- Opening Delimiter -
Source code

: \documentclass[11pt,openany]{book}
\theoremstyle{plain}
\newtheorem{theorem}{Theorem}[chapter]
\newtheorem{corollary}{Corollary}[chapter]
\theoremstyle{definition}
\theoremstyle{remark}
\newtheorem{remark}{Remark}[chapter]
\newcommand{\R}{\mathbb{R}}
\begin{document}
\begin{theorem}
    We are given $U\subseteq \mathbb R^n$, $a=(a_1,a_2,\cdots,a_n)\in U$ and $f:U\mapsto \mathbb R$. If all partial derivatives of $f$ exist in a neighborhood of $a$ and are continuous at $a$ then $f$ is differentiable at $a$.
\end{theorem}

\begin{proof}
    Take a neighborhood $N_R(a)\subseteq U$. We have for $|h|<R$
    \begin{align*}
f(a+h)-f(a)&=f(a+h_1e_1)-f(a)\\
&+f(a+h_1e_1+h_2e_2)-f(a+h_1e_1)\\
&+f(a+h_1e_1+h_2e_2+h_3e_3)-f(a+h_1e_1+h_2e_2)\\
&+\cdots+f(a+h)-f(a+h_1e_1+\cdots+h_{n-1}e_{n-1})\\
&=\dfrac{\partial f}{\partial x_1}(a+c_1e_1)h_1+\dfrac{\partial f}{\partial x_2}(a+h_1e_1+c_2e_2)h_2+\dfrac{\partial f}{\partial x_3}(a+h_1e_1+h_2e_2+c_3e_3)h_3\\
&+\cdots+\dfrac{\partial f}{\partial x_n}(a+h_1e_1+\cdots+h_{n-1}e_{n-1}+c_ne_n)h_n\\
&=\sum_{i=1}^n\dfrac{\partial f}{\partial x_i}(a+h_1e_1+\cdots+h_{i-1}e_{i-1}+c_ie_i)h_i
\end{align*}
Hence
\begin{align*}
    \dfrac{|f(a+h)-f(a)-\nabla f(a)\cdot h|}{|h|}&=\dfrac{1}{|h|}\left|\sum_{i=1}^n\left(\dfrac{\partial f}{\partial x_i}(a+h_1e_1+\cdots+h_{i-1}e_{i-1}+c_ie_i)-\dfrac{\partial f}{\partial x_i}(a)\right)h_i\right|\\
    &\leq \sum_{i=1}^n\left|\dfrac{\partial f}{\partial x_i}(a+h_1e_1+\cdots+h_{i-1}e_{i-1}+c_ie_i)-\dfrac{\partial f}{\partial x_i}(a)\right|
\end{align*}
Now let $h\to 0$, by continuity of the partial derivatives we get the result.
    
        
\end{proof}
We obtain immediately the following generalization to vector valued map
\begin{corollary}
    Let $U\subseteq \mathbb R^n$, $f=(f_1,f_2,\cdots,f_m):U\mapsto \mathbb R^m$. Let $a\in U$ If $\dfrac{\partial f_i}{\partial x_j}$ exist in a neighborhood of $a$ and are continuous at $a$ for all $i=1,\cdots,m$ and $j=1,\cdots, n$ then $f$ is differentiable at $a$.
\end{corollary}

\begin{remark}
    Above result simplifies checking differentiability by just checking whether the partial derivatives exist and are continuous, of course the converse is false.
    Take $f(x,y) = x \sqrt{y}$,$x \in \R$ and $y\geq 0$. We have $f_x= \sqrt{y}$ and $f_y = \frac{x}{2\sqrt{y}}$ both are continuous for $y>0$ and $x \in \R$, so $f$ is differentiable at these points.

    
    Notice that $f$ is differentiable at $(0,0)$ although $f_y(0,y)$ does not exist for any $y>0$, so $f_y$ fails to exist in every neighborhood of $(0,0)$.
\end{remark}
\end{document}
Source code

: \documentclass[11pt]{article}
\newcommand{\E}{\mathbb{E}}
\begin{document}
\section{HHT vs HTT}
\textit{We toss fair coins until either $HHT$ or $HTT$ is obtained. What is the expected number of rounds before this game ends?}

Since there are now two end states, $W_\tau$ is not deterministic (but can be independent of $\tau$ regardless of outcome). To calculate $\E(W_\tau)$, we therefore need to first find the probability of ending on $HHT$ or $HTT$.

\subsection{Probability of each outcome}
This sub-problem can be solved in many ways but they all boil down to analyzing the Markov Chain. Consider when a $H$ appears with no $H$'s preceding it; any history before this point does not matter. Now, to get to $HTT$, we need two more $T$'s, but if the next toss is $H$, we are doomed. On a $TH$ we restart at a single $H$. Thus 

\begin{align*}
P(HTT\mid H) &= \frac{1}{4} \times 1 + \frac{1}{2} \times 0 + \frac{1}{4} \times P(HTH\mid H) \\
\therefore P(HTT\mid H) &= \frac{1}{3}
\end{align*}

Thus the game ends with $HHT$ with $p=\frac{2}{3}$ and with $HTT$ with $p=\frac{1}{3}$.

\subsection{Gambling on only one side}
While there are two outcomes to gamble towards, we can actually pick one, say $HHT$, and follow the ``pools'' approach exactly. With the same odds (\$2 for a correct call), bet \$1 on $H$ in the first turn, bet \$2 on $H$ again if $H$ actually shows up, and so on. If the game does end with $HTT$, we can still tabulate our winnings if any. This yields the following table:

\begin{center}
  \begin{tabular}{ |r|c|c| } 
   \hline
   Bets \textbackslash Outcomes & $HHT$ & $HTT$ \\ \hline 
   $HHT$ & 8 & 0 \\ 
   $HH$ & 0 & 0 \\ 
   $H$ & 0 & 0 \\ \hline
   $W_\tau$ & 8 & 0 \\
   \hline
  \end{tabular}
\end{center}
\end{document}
- Closing Delimiter -
- Opening Delimiter -
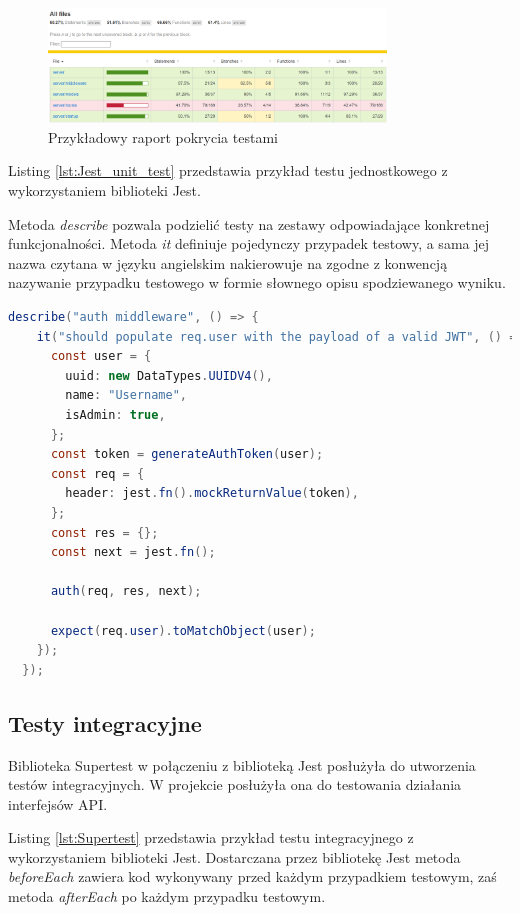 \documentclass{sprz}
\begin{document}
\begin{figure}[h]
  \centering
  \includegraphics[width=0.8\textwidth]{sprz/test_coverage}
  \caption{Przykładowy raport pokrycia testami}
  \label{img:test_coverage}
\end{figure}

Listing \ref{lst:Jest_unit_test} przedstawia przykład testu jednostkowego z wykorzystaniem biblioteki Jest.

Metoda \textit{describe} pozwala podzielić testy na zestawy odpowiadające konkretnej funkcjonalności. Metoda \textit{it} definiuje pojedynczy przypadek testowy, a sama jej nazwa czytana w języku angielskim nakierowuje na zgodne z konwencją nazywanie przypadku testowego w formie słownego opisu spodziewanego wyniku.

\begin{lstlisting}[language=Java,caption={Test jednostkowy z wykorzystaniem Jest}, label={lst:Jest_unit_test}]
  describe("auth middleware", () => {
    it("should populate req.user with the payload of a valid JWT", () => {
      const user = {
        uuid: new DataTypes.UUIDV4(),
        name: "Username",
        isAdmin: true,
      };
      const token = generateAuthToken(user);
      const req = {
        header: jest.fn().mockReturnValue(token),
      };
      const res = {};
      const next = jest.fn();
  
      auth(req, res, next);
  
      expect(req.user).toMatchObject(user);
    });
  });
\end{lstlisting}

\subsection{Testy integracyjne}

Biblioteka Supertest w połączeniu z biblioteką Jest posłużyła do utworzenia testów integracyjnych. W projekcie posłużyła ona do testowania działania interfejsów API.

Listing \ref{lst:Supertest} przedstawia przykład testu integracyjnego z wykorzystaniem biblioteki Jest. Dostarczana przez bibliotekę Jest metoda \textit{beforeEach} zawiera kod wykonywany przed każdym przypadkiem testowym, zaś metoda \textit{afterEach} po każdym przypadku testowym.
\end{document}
- Closing Delimiter -
*WHAT IS REQUIRED*: From the entries, copy every line in which the word "need" occurs.

*FINISHED EXERCISE*:
Since there are now two end states, $W_\tau$ is not deterministic (but can be independent of $\tau$ regardless of outcome). To calculate $\E(W_\tau)$, we therefore need to first find the probability of ending on $HHT$ or $HTT$.
This sub-problem can be solved in many ways but they all boil down to analyzing the Markov Chain. Consider when a $H$ appears with no $H$'s preceding it; any history before this point does not matter. Now, to get to $HTT$, we need two more $T$'s, but if the next toss is $H$, we are doomed. On a $TH$ we restart at a single $H$. Thus 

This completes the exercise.